Records shown section start
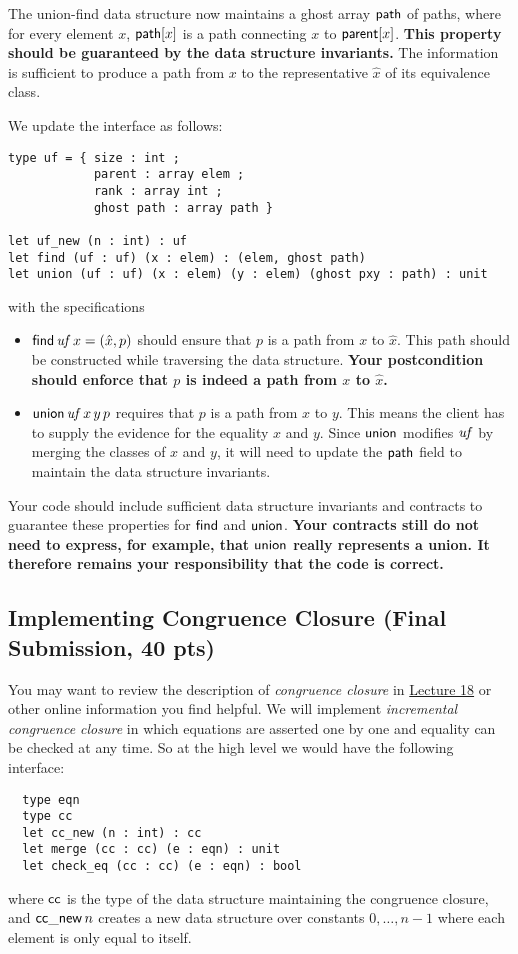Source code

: \documentclass[11pt]{article}
\newcommand{\lecurl}{http://www.cs.cmu.edu/~15414/s22}
\begin{document}
The union-find data structure now maintains a ghost array $\mathsf{path}$
of paths, where for every element $x$, $\mathsf{path}[x]$ is a path
connecting $x$ to $\mathsf{parent}[x]$.  \textbf{This property should be
  guaranteed by the data structure invariants.}  The information is
sufficient to produce a path from $x$ to the representative $\hat{x}$
of its equivalence class.

\begin{task}[25 pts]
\label{task:path}
We update the interface as follows:
\begin{lstlisting}
type uf = { size : int ;
            parent : array elem ;
            rank : array int ;
            ghost path : array path }

let uf_new (n : int) : uf
let find (uf : uf) (x : elem) : (elem, ghost path)
let union (uf : uf) (x : elem) (y : elem) (ghost pxy : path) : unit
\end{lstlisting}
with the specifications
\begin{itemize}
\item $\mathsf{find}\, \mathit{uf}\, x = (\hat{x}, p)$ should ensure that $p$
  is a path from $x$ to $\hat{x}$.  This path should be constructed
  while traversing the data structure.  \textbf{Your postcondition should
  enforce that $p$ is indeed a path from $x$ to $\hat{x}$.}
\item $\mathsf{union}\, \mathit{uf}\, x\, y\, p$ requires that $p$ is a path from
  $x$ to $y$.  This means the client has to supply the evidence for the
  equality $x$ and $y$.  Since $\mathsf{union}$ modifies $\mathit{uf}$ by merging
  the classes of $x$ and $y$, it will need to update the $\mathsf{path}$
  field to maintain the data structure invariants.
\end{itemize}
Your code should include sufficient data structure invariants and
contracts to guarantee these properties for $\mathsf{find}$ and
$\mathsf{union}$.  \textbf{Your contracts still do not need to express, for
  example, that $\mathsf{union}$ really represents a union.  It therefore
  remains your responsibility that the code is correct.}
\end{task}

\subsection{Implementing Congruence Closure (Final Submission, 40 pts)}

You may want to review the description of \emph{congruence closure} in
\href{\lecurl/lectures/18-array-proc.pdf}{Lecture 18} or other online
information you find helpful.  We will implement \emph{incremental
  congruence closure} in which equations are asserted one by one
and equality can be checked at any time.  So at the high level
we would have the following interface:
\begin{lstlisting}
  type eqn
  type cc
  let cc_new (n : int) : cc
  let merge (cc : cc) (e : eqn) : unit
  let check_eq (cc : cc) (e : eqn) : bool
\end{lstlisting}
where $\mathsf{cc}$ is the type of the data structure maintaining the
congruence closure, and $\mathsf{cc\_new}\, n$ creates a new data structure over
constants $0, \ldots, n-1$ where each element is only equal to itself.
\end{document}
Records shown section end
* [Exercise instructions]
In the records above, find each line with the word "element" and copy it.

* [Written response]
of paths, where for every element $x$, $\mathsf{path}[x]$ is a path
constants $0, \ldots, n-1$ where each element is only equal to itself.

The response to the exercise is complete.